Вернулся из госпиталя в свою часть, меня друзья-фронтовики хорошо встретили. Комиссия меня списала, как негодного к строевой службе. Таким образом, очутился дома. Домой ехать не хотелось - мне было жалко бросать друзей. Всю войну прошли вместе. Считали себя братьями. Привыкли друг к другу, друг без друга не могли жить. Когда всех построили, начали прощаться, я начал плакать - не хочу уезжать! Мне говорят: "Дурак, уезжай!"

Надо сказать сразу после войны на участников Великой Отечественной войны, на раненых, покалеченных не обращали внимание. Смотришь, без обоих ног, сделает себе вроде санок или коляски, отталкивается, передвигается... Только после 1950-го года начали немножко разбираться, помогать.

Перед войной стало полегче жить?

Да. Колхозники даже отказывались брать заработанную пшеницу - хватало своей. И одевались и кушали хорошо.

Когда вас призвали, вы хорошо знали русский язык?

Я учился в русской школе. Причем был отличником. Когда в 5-м классе учился, мой диктант носили в 10-й класс, показывали: "Смотрите как ученик 5-го класса, казах пишет". Я был одаренным, бог мне в этом деле помогал.

Чем учили во Фрунзенском пехотном училище?

Я был минометчиком.
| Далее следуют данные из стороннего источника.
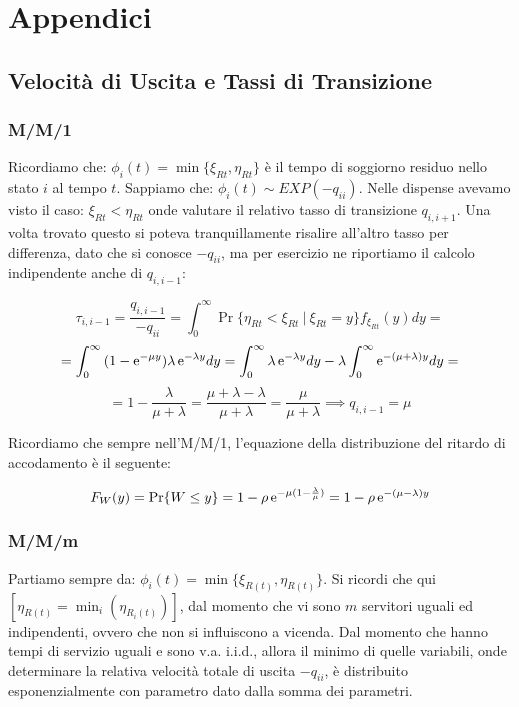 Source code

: 
\chapter{Appendici}
\label{cap:appendix}

\section{Velocità di Uscita e Tassi di Transizione}

\subsection{M/M/1}

Ricordiamo che: $\phi_i(t) = \min\{\xi_{Rt}, \eta_{Rt}\}$ è il tempo di soggiorno residuo nello stato $i$ al tempo $t$. Sappiamo che: $\phi_i(t)\sim EXP(-q_{ii})$. Nelle dispense avevamo visto il caso: $\xi_{Rt}<\eta_{Rt}$ onde valutare il relativo tasso di transizione $q_{i,i+1}$. Una volta trovato questo si poteva tranquillamente risalire all'altro tasso per differenza, dato che si conosce $-q_{ii}$, ma per esercizio ne riportiamo il calcolo indipendente anche di $q_{i,i-1}$:

\[
	\tau_{i,i-1} = \frac{q_{i,i-1}}{-q_{ii}} = \int_0^\infty{\Pr\{\eta_{Rt}<\xi_{Rt}\ |\ \xi_{Rt}=y\}f_{\xi_{Rt}}(y)dy} =
\]
\[
	= \int_0^\infty{(1-\mathop{}\!\mathrm{e}^{-\mu y})\lambda\mathop{}\!\mathrm{e}^{-\lambda y}dy} = \int_0^\infty{\lambda\mathop{}\!\mathrm{e}^{-\lambda y}dy} - \lambda\int_0^\infty{\mathop{}\!\mathrm{e}^{-(\mu+\lambda)y}dy} =
\]
\[
	= 1-\frac{\lambda}{\mu+\lambda} = \frac{\mu+\lambda-\lambda}{\mu+\lambda} = \frac{\mu}{\mu+\lambda} \implies q_{i,i-1} = \mu 
\]

Ricordiamo che sempre nell'M/M/1, l'equazione della distribuzione del ritardo di accodamento è il seguente:

\[
	F_{W}(y) = \Pr\{W\leq y\} = 1-\rho\mathop{}\!\mathrm{e}^{-\mu(1-\frac{\lambda}{\mu})} = 1-\rho\mathop{}\!\mathrm{e}^{-(\mu-\lambda)y}
\]


\subsection{M/M/m}

Partiamo sempre da: $\phi_i(t) = \min\{\xi_{R(t)},\eta_{R(t)}\}$. Si ricordi che qui $[\eta_{R(t)}=\min_i(\eta_{R_i(t)})]$, dal momento che vi sono $m$ servitori uguali ed indipendenti, ovvero che non si influiscono a vicenda. Dal momento che hanno tempi di servizio uguali e sono v.a. i.i.d., allora il minimo di quelle variabili, onde determinare la relativa velocità totale di uscita $-q_{ii}$, è distribuito esponenzialmente con parametro dato dalla somma dei parametri.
Изучали 82-мм батальонный миномет. Плита 21 килограмм, ствол 19 килограмм, двунога тоже 19 килограмм. Я как самый маленький таскал деревянные лотки с минами. Части миномета я носить не мог.

Когда попали на фронт, какое было у вас оружие?

Сначала дали карабины. Потом десантникам выдали автомат ППС. Три рожка. Легкий, с откидным прикладом. Хороший автомат. Мы его любили, но карабин лучше. Карабин со штыком. Пять патронов зарядил, стреляешь - знаешь, что точно убьешь. А в автомат песок попал - его заело. Он может отказать, может тебя подвести. Карабин никогда не подведет. Кроме того всем выдали по финке и три гранаты. Патронов в вещмешок набили. Пистолеты кто хотел - имел, но у меня не было.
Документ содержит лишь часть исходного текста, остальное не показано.